92–94 Farringdon Road, London EC1R 3EA
The Quality Chop House, which has been open since 1869, at one point looked in danger of disappearing forever before it was lovingly restored by Will Lander and Josie Stead. Now it's both a restaurant and wine bar (with deli attached) featuring menus that are created in the morning based on what's been delivered. Come for the very best of British cooking, or just as easily pop in for charcuterie or wine or to pick something up from the adjoining butcher and deli.
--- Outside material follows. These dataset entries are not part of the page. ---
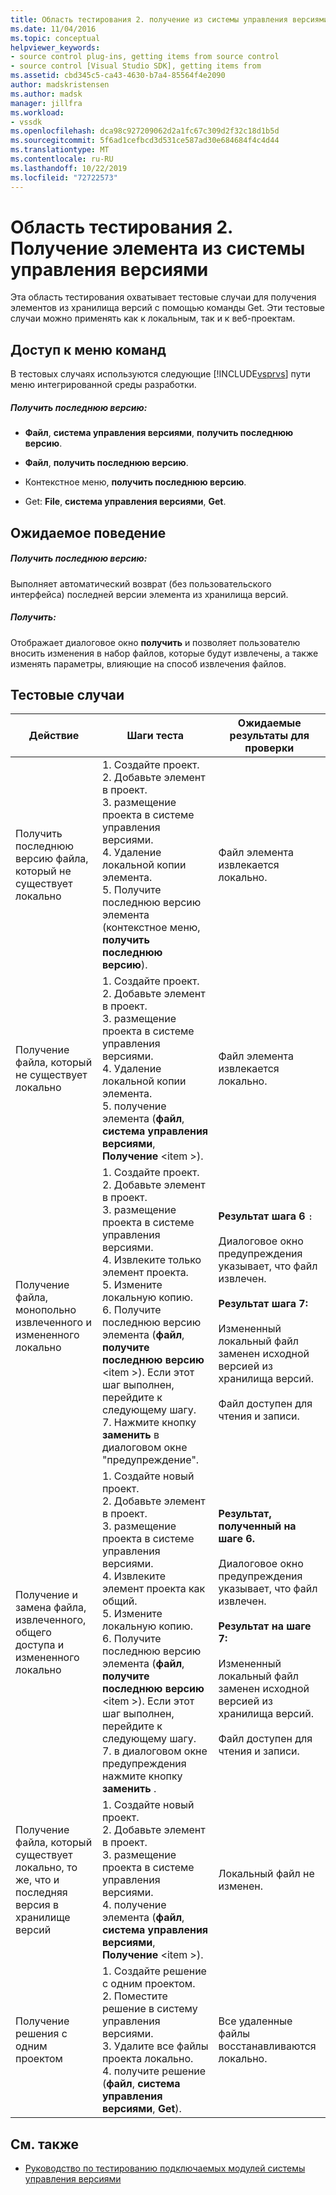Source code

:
 ```yaml
---
title: Область тестирования 2. получение из системы управления версиями | Документация Майкрософт
ms.date: 11/04/2016
ms.topic: conceptual
helpviewer_keywords:
- source control plug-ins, getting items from source control
- source control [Visual Studio SDK], getting items from
ms.assetid: cbd345c5-ca43-4630-b7a4-85564f4e2090
author: madskristensen
ms.author: madsk
manager: jillfra
ms.workload:
- vssdk
ms.openlocfilehash: dca98c927209062d2a1fc67c309d2f32c18d1b5d
ms.sourcegitcommit: 5f6ad1cefbcd3d531ce587ad30e684684f4c4d44
ms.translationtype: MT
ms.contentlocale: ru-RU
ms.lasthandoff: 10/22/2019
ms.locfileid: "72722573"
---
```

# <a name="test-area-2-get-from-source-control"></a>Область тестирования 2. Получение элемента из системы управления версиями
Эта область тестирования охватывает тестовые случаи для получения элементов из хранилища версий с помощью команды Get. Эти тестовые случаи можно применять как к локальным, так и к веб-проектам.

## <a name="command-menu-access"></a>Доступ к меню команд
 В тестовых случаях используются следующие [!INCLUDE[vsprvs](../../code-quality/includes/vsprvs_md.md)] пути меню интегрированной среды разработки.

##### <a name="get-latest-version"></a>Получить последнюю версию:

- **Файл**, **система управления версиями**, **получить последнюю версию**.

- **Файл**, **получить последнюю версию**.

- Контекстное меню, **получить последнюю версию**.

- Get: **File**, **система управления версиями**, **Get**.

## <a name="expected-behavior"></a>Ожидаемое поведение

##### <a name="get-latest-version"></a>Получить последнюю версию:
 Выполняет автоматический возврат (без пользовательского интерфейса) последней версии элемента из хранилища версий.

##### <a name="get"></a>Получить:
 Отображает диалоговое окно **получить** и позволяет пользователю вносить изменения в набор файлов, которые будут извлечены, а также изменять параметры, влияющие на способ извлечения файлов.

## <a name="test-cases"></a>Тестовые случаи

|Действие|Шаги теста|Ожидаемые результаты для проверки|
|------------|----------------|--------------------------------|
|Получить последнюю версию файла, который не существует локально|1. Создайте проект.<br />2. Добавьте элемент в проект.<br />3. размещение проекта в системе управления версиями.<br />4. Удаление локальной копии элемента.<br />5. Получите последнюю версию элемента (контекстное меню, **получить последнюю версию**).|Файл элемента извлекается локально.|
|Получение файла, который не существует локально|1. Создайте проект.<br />2. Добавьте элемент в проект.<br />3. размещение проекта в системе управления версиями.<br />4. Удаление локальной копии элемента.<br />5. получение элемента (**файл**, **система управления версиями**, **Получение** \<item >).|Файл элемента извлекается локально.|
|Получение файла, монопольно извлеченного и измененного локально|1. Создайте проект.<br />2. Добавьте элемент в проект.<br />3. размещение проекта в системе управления версиями.<br />4. Извлеките только элемент проекта.<br />5. Измените локальную копию.<br />6. Получите последнюю версию элемента (**файл**, **получите последнюю версию** \<item >). Если этот шаг выполнен, перейдите к следующему шагу.<br />7. Нажмите кнопку **заменить** в диалоговом окне "предупреждение".|**Результат шага 6** `:`<br /><br /> Диалоговое окно предупреждения указывает, что файл извлечен.<br /><br /> **Результат шага 7:**<br /><br /> Измененный локальный файл заменен исходной версией из хранилища версий.<br /><br /> Файл доступен для чтения и записи.|
|Получение и замена файла, извлеченного, общего доступа и измененного локально|1. Создайте новый проект.<br />2. Добавьте элемент в проект.<br />3. размещение проекта в системе управления версиями.<br />4. Извлеките элемент проекта как общий.<br />5. Измените локальную копию.<br />6. Получите последнюю версию элемента (**файл**, **получите последнюю версию** \<item >). Если этот шаг выполнен, перейдите к следующему шагу.<br />7. в диалоговом окне предупреждения нажмите кнопку **заменить** .|**Результат, полученный на шаге 6.**<br /><br /> Диалоговое окно предупреждения указывает, что файл извлечен.<br /><br /> **Результат на шаге 7:**<br /><br /> Измененный локальный файл заменен исходной версией из хранилища версий.<br /><br /> Файл доступен для чтения и записи.|
|Получение файла, который существует локально, то же, что и последняя версия в хранилище версий|1. Создайте новый проект.<br />2. Добавьте элемент в проект.<br />3. размещение проекта в системе управления версиями.<br />4. получение элемента (**файл**, **система управления версиями**, **Получение** \<item >).|Локальный файл не изменен.|
|Получение решения с одним проектом|1. Создайте решение с одним проектом.<br />2. Поместите решение в систему управления версиями.<br />3. Удалите все файлы проекта локально.<br />4. получите решение (**файл**, **система управления версиями**, **Get**).|Все удаленные файлы восстанавливаются локально.|

## <a name="see-also"></a>См. также
- [Руководство по тестированию подключаемых модулей системы управления версиями](../../extensibility/internals/test-guide-for-source-control-plug-ins.md)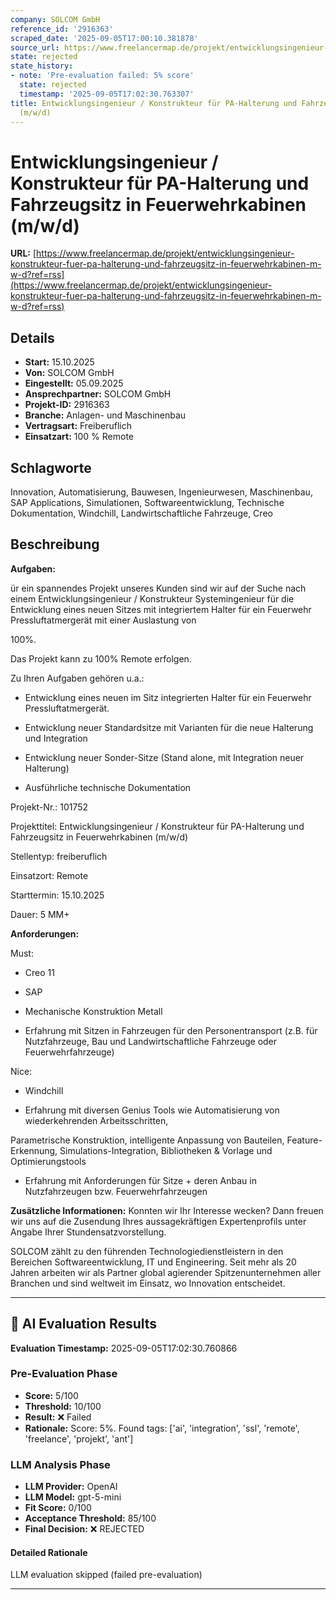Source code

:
 ```yaml
---
company: SOLCOM GmbH
reference_id: '2916363'
scraped_date: '2025-09-05T17:00:10.381878'
source_url: https://www.freelancermap.de/projekt/entwicklungsingenieur-konstrukteur-fuer-pa-halterung-und-fahrzeugsitz-in-feuerwehrkabinen-m-w-d?ref=rss
state: rejected
state_history:
- note: 'Pre-evaluation failed: 5% score'
  state: rejected
  timestamp: '2025-09-05T17:02:30.763307'
title: Entwicklungsingenieur / Konstrukteur für PA-Halterung und Fahrzeugsitz in Feuerwehrkabinen
  (m/w/d)
---
```



# Entwicklungsingenieur / Konstrukteur für PA-Halterung und Fahrzeugsitz in Feuerwehrkabinen (m/w/d)
**URL:** [https://www.freelancermap.de/projekt/entwicklungsingenieur-konstrukteur-fuer-pa-halterung-und-fahrzeugsitz-in-feuerwehrkabinen-m-w-d?ref=rss](https://www.freelancermap.de/projekt/entwicklungsingenieur-konstrukteur-fuer-pa-halterung-und-fahrzeugsitz-in-feuerwehrkabinen-m-w-d?ref=rss)
## Details
- **Start:** 15.10.2025
- **Von:** SOLCOM GmbH
- **Eingestellt:** 05.09.2025
- **Ansprechpartner:** SOLCOM GmbH
- **Projekt-ID:** 2916363
- **Branche:** Anlagen- und Maschinenbau
- **Vertragsart:** Freiberuflich
- **Einsatzart:** 100
                                                % Remote

## Schlagworte
Innovation, Automatisierung, Bauwesen, Ingenieurwesen, Maschinenbau, SAP Applications, Simulationen, Softwareentwicklung, Technische Dokumentation, Windchill, Landwirtschaftliche Fahrzeuge, Creo

## Beschreibung
**Aufgaben:**

ür ein spannendes Projekt unseres Kunden sind wir auf der Suche nach einem Entwicklungsingenieur / Konstrukteur Systemingenieur für die Entwicklung eines neuen Sitzes mit integriertem Halter für ein Feuerwehr Pressluftatmergerät mit einer Auslastung von

100%.

Das Projekt kann zu 100% Remote erfolgen.

Zu Ihren Aufgaben gehören u.a.:

+ Entwicklung eines neuen im Sitz integrierten Halter für ein Feuerwehr Pressluftatmergerät.

+ Entwicklung neuer Standardsitze mit Varianten für die neue Halterung und Integration

+ Entwicklung neuer Sonder-Sitze (Stand alone, mit Integration neuer Halterung)

+ Ausführliche technische Dokumentation

Projekt-Nr.:
101752

Projekttitel:
Entwicklungsingenieur / Konstrukteur für PA-Halterung und Fahrzeugsitz in Feuerwehrkabinen (m/w/d)

Stellentyp:
freiberuflich

Einsatzort:
Remote

Starttermin:
15.10.2025

Dauer:
5 MM+

**Anforderungen:**

Must:

+ Creo 11

+ SAP

+ Mechanische Konstruktion Metall

+ Erfahrung mit Sitzen in Fahrzeugen für den Personentransport (z.B. für Nutzfahrzeuge, Bau und Landwirtschaftliche Fahrzeuge oder Feuerwehrfahrzeuge)

Nice:

+ Windchill

+ Erfahrung mit diversen Genius Tools wie Automatisierung von wiederkehrenden Arbeitsschritten,

Parametrische Konstruktion, intelligente Anpassung von Bauteilen, Feature-Erkennung, Simulations-Integration, Bibliotheken & Vorlage und Optimierungstools

+ Erfahrung mit Anforderungen für Sitze + deren Anbau in Nutzfahrzeugen bzw. Feuerwehrfahrzeugen

**Zusätzliche Informationen:**
Konnten wir Ihr Interesse wecken? Dann freuen wir uns auf die Zusendung Ihres aussagekräftigen Expertenprofils unter Angabe Ihrer Stundensatzvorstellung.

SOLCOM zählt zu den führenden Technologiedienstleistern in den Bereichen Softwareentwicklung, IT und Engineering. Seit mehr als 20 Jahren arbeiten wir als Partner global agierender Spitzenunternehmen aller Branchen und sind weltweit im Einsatz, wo Innovation entscheidet.

---

## 🤖 AI Evaluation Results

**Evaluation Timestamp:** 2025-09-05T17:02:30.760866

### Pre-Evaluation Phase
- **Score:** 5/100
- **Threshold:** 10/100
- **Result:** ❌ Failed
- **Rationale:** Score: 5%. Found tags: ['ai', 'integration', 'ssl', 'remote', 'freelance', 'projekt', 'ant']

### LLM Analysis Phase
- **LLM Provider:** OpenAI
- **LLM Model:** gpt-5-mini
- **Fit Score:** 0/100
- **Acceptance Threshold:** 85/100
- **Final Decision:** ❌ REJECTED

#### Detailed Rationale
LLM evaluation skipped (failed pre-evaluation)

---
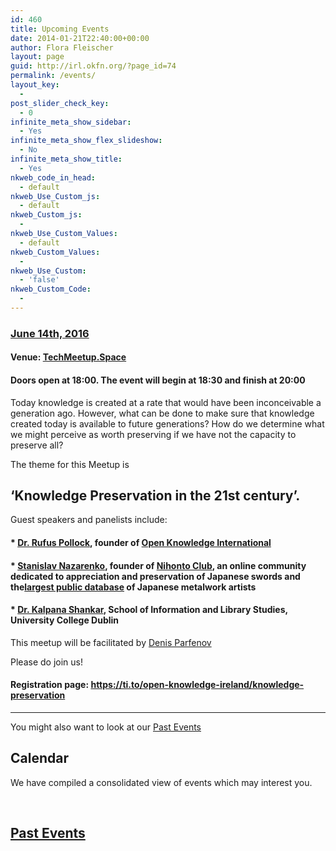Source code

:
 ```yaml
---
id: 460
title: Upcoming Events
date: 2014-01-21T22:40:00+00:00
author: Flora Fleischer
layout: page
guid: http://irl.okfn.org/?page_id=74
permalink: /events/
layout_key:
  - 
post_slider_check_key:
  - 0
infinite_meta_show_sidebar:
  - Yes
infinite_meta_show_flex_slideshow:
  - No
infinite_meta_show_title:
  - Yes
nkweb_code_in_head:
  - default
nkweb_Use_Custom_js:
  - default
nkweb_Custom_js:
  - 
nkweb_Use_Custom_Values:
  - default
nkweb_Custom_Values:
  - 
nkweb_Use_Custom:
  - 'false'
nkweb_Custom_Code:
  - 
---
```

### [June 14th, 2016](https://ti.to/open-knowledge-ireland/knowledge-preservation.ics)

#### Venue: [TechMeetup.Space](http://techmeetup.space/)

#### Doors open at 18:00. The event will begin at 18:30 and finish at 20:00

Today knowledge is created at a rate that would have been inconceivable a generation ago. However, what can be done to make sure that knowledge created today is available to future generations? How do we determine what we might perceive as worth preserving if we have not the capacity to preserve all?

The theme for this Meetup is

## &#8216;Knowledge Preservation in the 21st century&#8217;.

Guest speakers and panelists include:

#### * **[Dr. Rufus Pollock](https://twitter.com/Rufus%20Pollock)**, founder of [Open Knowledge International](https://okfn.org/)

#### * **[Stanislav Nazarenko](https://twitter.com/kazarena)**, founder of [Nihonto Club](http://nihontoclub.com/), an online community dedicated to appreciation and preservation of Japanese swords and the[largest public database](http://nihontoclub.com/swards/) of Japanese metalwork artists

#### * **[Dr. Kalpana Shankar](https://ti.to/open-knowledge-ireland/www.linkedin.com/in/kalpana-shankar)**, School of Information and Library Studies, University College Dublin

This meetup will be facilitated by [Denis Parfenov](https://keybase.io/prfnv/)

Please do join us!

#### Registration page: <https://ti.to/open-knowledge-ireland/knowledge-preservation>

* * *

You might also want to look at our [Past Events](/topics/events/)

## Calendar

We have compiled a consolidated view of events which may interest you.



&nbsp;

## [Past Events](/topics/events/)
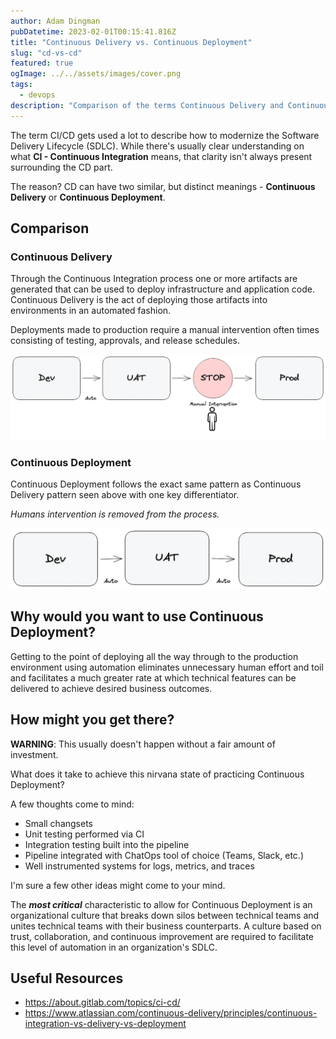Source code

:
 ```yaml
---
author: Adam Dingman
pubDatetime: 2023-02-01T00:15:41.816Z
title: "Continuous Delivery vs. Continuous Deployment"
slug: "cd-vs-cd"
featured: true
ogImage: ../../assets/images/cover.png
tags:
  - devops
description: "Comparison of the terms Continuous Delivery and Continuous Deployment in the context of using CI/CD in the Software Development Life Cycle (SDLC)"
---
```


The term CI/CD gets used a lot to describe how to modernize the Software Delivery Lifecycle (SDLC). While there's usually clear understanding on what **CI - Continuous Integration** means, that clarity isn't always present surrounding the CD part.

The reason? CD can have two similar, but distinct meanings - **Continuous Delivery** or **Continuous Deployment**.

## Comparison

### Continuous Delivery

Through the Continuous Integration process one or more artifacts are generated that can be used to deploy infrastructure and application code. Continuous Delivery is the act of deploying those artifacts into environments in an automated fashion.

Deployments made to production require a manual intervention often times consisting of testing, approvals, and release schedules.

![Continuous Delivery](../../assets/images/continuous-delivery.png)

### Continuous Deployment

Continuous Deployment follows the exact same pattern as Continuous Delivery pattern seen above with one key differentiator.

_Humans intervention is removed from the process._

![Continuous Deployment](../../assets/images/continuous-deployment.png)

## Why would you want to use Continuous Deployment?

Getting to the point of deploying all the way through to the production environment using automation eliminates unnecessary human effort and toil and facilitates a much greater rate at which technical features can be delivered to achieve desired business outcomes.

## How might you get there?

**WARNING**: This usually doesn't happen without a fair amount of investment.

What does it take to achieve this nirvana state of practicing Continuous Deployment?

A few thoughts come to mind:

- Small changsets
- Unit testing performed via CI
- Integration testing built into the pipeline
- Pipeline integrated with ChatOps tool of choice (Teams, Slack, etc.)
- Well instrumented systems for logs, metrics, and traces

I'm sure a few other ideas might come to your mind.

The **_most critical_** characteristic to allow for Continuous Deployment is an organizational culture that breaks down silos between technical teams and unites technical teams with their business counterparts. A culture based on trust, collaboration, and continuous improvement are required to facilitate this level of automation in an organization's SDLC.

## Useful Resources

- <https://about.gitlab.com/topics/ci-cd/>
- <https://www.atlassian.com/continuous-delivery/principles/continuous-integration-vs-delivery-vs-deployment>
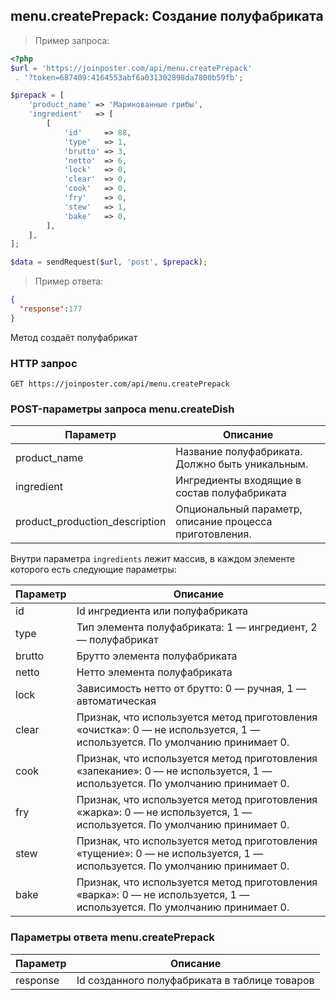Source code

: ## menu.createPrepack: Создание полуфабриката

> Пример запроса:

```php
<?php
$url = 'https://joinposter.com/api/menu.createPrepack'
 . '?token=687409:4164553abf6a031302898da7800b59fb';

$prepack = [
    'product_name' => 'Маринованные грибы',
    'ingredient'   => [
        [
            'id'     => 88,
            'type'   => 1,
            'brutto' => 3,
            'netto'  => 6,
            'lock'   => 0,
            'clear'  => 0,
            'cook'   => 0,
            'fry'    => 0,
            'stew'   => 1,
            'bake'   => 0,
        ],
    ],
];

$data = sendRequest($url, 'post', $prepack);
```

> Пример ответа:

```json
{  
  "response":177
}
```

Метод создаёт полуфабрикат

### HTTP запрос

`GET https://joinposter.com/api/menu.createPrepack`

### POST-параметры запроса menu.createDish

Параметр | Описание
-------- | --------
product_name | Название полуфабриката. Должно быть уникальным.
ingredient | Ингредиенты входящие в состав полуфабриката
product_production_description | Опциональный параметр, описание процесса приготовления.

Внутри параметра `ingredients` лежит массив, в каждом элементе которого есть следующие параметры:

Параметр | Описание
-------- | --------
id | Id ингредиента или полуфабриката
type | Тип элемента полуфабриката: 1 — ингредиент, 2 — полуфабрикат
brutto | Брутто элемента полуфабриката
netto | Нетто элемента полуфабриката
lock | Зависимость нетто от брутто: 0 — ручная, 1 — автоматическая
clear | Признак, что используется метод приготовления «очистка»: 0 — не используется, 1 — используется. По умолчанию принимает 0.
cook | Признак, что используется метод приготовления «запекание»: 0 — не используется, 1 — используется. По умолчанию принимает 0.
fry | Признак, что используется метод приготовления «жарка»: 0 — не используется, 1 — используется. По умолчанию принимает 0.
stew | Признак, что используется метод приготовления «тущение»: 0 — не используется, 1 — используется. По умолчанию принимает 0.
bake | Признак, что используется метод приготовления «варка»: 0 — не используется, 1 — используется. По умолчанию принимает 0.

### Параметры ответа menu.createPrepack

Параметр | Описание
-------- | --------
response | Id созданного полуфабриката в таблице товаров
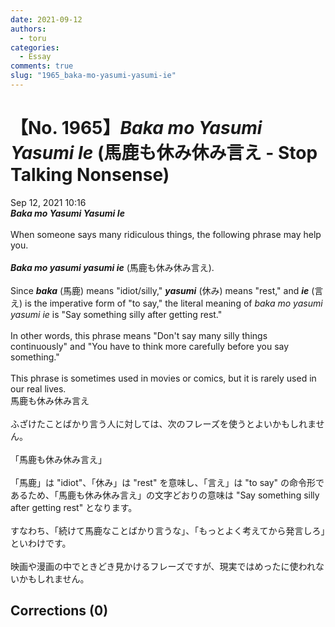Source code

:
 ```yaml
---
date: 2021-09-12
authors:
  - toru
categories:
  - Essay
comments: true
slug: "1965_baka-mo-yasumi-yasumi-ie"
---
```


# 【No. 1965】<strong><em>Baka mo Yasumi Yasumi Ie</strong></em> (馬鹿も休み休み言え - Stop Talking Nonsense)
<div class="date">Sep 12, 2021 10:16</div>
<div id="post"><div id="body_show_ori">
<strong><em>Baka mo Yasumi Yasumi Ie</strong></em><br/><br/>When someone says many ridiculous things, the following phrase may help you.<br/><br/><strong><em>Baka mo yasumi yasumi ie</em></strong> (馬鹿も休み休み言え).<br/><br/>Since <strong><em>baka</em></strong> (馬鹿) means "idiot/silly," <strong><em>yasumi</em></strong> (休み) means "rest," and <strong><em>ie</em></strong> (言え) is the imperative form of "to say," the literal meaning of <em>baka mo yasumi yasumi ie</em> is "Say something silly after getting rest."<br/><br/>In other words, this phrase means "Don't say many silly things continuously" and "You have to think more carefully before you say something."<br/><br/>This phrase is sometimes used in movies or comics, but it is rarely used in our real lives.
</div></div>

<!-- more -->

<div id="post_ja"><div id="body_show_mo">
馬鹿も休み休み言え<br/><br/>ふざけたことばかり言う人に対しては、次のフレーズを使うとよいかもしれません。<br/><br/>「馬鹿も休み休み言え」<br/><br/>「馬鹿」は "idiot"、「休み」は "rest" を意味し、「言え」は "to say" の命令形であるため、「馬鹿も休み休み言え」の文字どおりの意味は "Say something silly after getting rest" となります。<br/><br/>すなわち、「続けて馬鹿なことばかり言うな」、「もっとよく考えてから発言しろ」といわけです。<br/><br/>映画や漫画の中でときどき見かけるフレーズですが、現実ではめったに使われないかもしれません。
</div></div>

## Corrections (0)
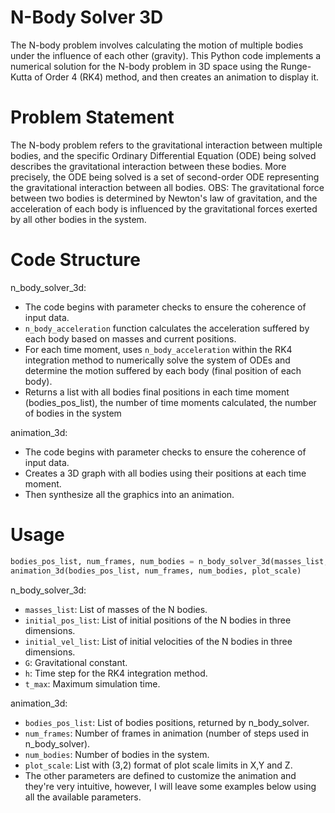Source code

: # N-Body Solver 3D
The N-body problem involves calculating the motion of multiple bodies under the influence of each other (gravity). This Python code implements a numerical solution for the N-body problem in 3D space using the Runge-Kutta of Order 4 (RK4) method, and then creates an animation to display it. 

# Problem Statement
The N-body problem refers to the gravitational interaction between multiple bodies, and the specific Ordinary Differential Equation (ODE) being solved describes the gravitational interaction between these bodies. More precisely, the ODE being solved is a set of second-order ODE representing the gravitational interaction between all bodies. 
OBS: The gravitational force between two bodies is determined by Newton's law of gravitation, and the acceleration of each body is influenced by the gravitational forces exerted by all other bodies in the system.

# Code Structure
n_body_solver_3d:
* The code begins with parameter checks to ensure the coherence of input data.
* `n_body_acceleration` function calculates the acceleration suffered by each body based on masses and current positions.
* For each time moment, uses `n_body_acceleration` within the RK4 integration method to numerically solve the system of ODEs and determine the motion suffered by each body (final position of each body).
* Returns a list with all bodies final positions in each time moment (bodies_pos_list), the number of time moments calculated, the number of bodies in the system 

animation_3d:
* The code begins with parameter checks to ensure the coherence of input data.
* Creates a 3D graph with all bodies using their positions at each time moment.
* Then synthesize all the graphics into an animation.

# Usage
```python
bodies_pos_list, num_frames, num_bodies = n_body_solver_3d(masses_list, initial_pos_list, initial_vel_list, G, h, t_max)
animation_3d(bodies_pos_list, num_frames, num_bodies, plot_scale)
```

n_body_solver_3d:
* `masses_list`: List of masses of the N bodies.
* `initial_pos_list`: List of initial positions of the N bodies in three dimensions.
* `initial_vel_list`: List of initial velocities of the N bodies in three dimensions.
* `G`: Gravitational constant.
* `h`: Time step for the RK4 integration method.
* `t_max`: Maximum simulation time.

animation_3d:
* `bodies_pos_list`: List of bodies positions, returned by n_body_solver.
* `num_frames`: Number of frames in animation (number of steps used in n_body_solver).
* `num_bodies`: Number of bodies in the system.
* `plot_scale`: List with (3,2) format of plot scale limits in X,Y and Z.
* The other parameters are defined to customize the animation and they're very intuitive, however, I will leave some examples below using all the available parameters.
Thames Wharf, Rainville Road, London W6 9HA
It may have originally been the canteen to Ruth Rogers' rather well known architect husband's company, but this is now about as far from a works canteen as it's possible to get. Set down a leafy residential street, with gardens stretching down to the Thames, the River Cafe turns out beautiful Italian food with the best produce at an eye-watering price. You get what you pay for - it's just a question of whether you can afford the price tag.
26 St John Street, London EC1M 4AY
St John seems to be an unofficial finishing school for some of London's top chefs - so many of them have worked in the original or at Bread and Wine. But Fergus Henderson's original is seen by many as one of the very best restaurants in London and a perfect example of nose-to-tail British cuisine. It's also well worth popping into the bar for seedcake and Madeira and to try some of the separate bar menu dishes if you want a taste of the place without the full pricetag.
201 Tooley Street, London SE1 2UE
Tucked behind Tower Bridge and in the shadow of The Shard, Tom Sellers' literary-themed restaurant is a must-visit. The building was purpose built for Story and it's an elegant dining room, Story got its first Michelin star mere months after opening and Sellers is gunning for his second. The set lunch is great value, but you're going to want the half or full tasting menu, not least because that's the one featuring Sellers' legendary beef dripping candle.
12 Jerusalem Passage, London EC1V 4JP
While there are a few very good sushi restaurants in London, this tiny Clerkenwell restaurant is viewed by many to be the holy grail. The trouble is that it's the very devil to get into, seating only seven and bookings are like gold-dust. They open the list a month in advance and there is a waiting list - so be prepared to be lightning fast when it comes to calling the minute the lines open.
83-89 Fieldgate Street, London E1 1JU
This Punjabi restaurant has been around since 1972 and its reputation seems to be getting ever greater. The restaurant is undeniably great value and before chops became a thing, Tayyabs were doing some of the best lamb chops in London. It's BYO - which enables you to make up for what you're saving on the food by bringing a rather decent bottle of wine.
55 Jermyn Street, London, SW1Y 6LX
This restaurant is older than America. If you need another reason beyond that to entice you, then the brilliantly-sourced seafood and game is one, the impeccable cosseting service another. Sit up at the freshly done up oyster bar if you're just popping in for bivalves or nab yourself a corner table and watch the captains of industry at play as you spoon Stilton souffle into your mouth. Leave room for one of the more extensive savouries courses in the country.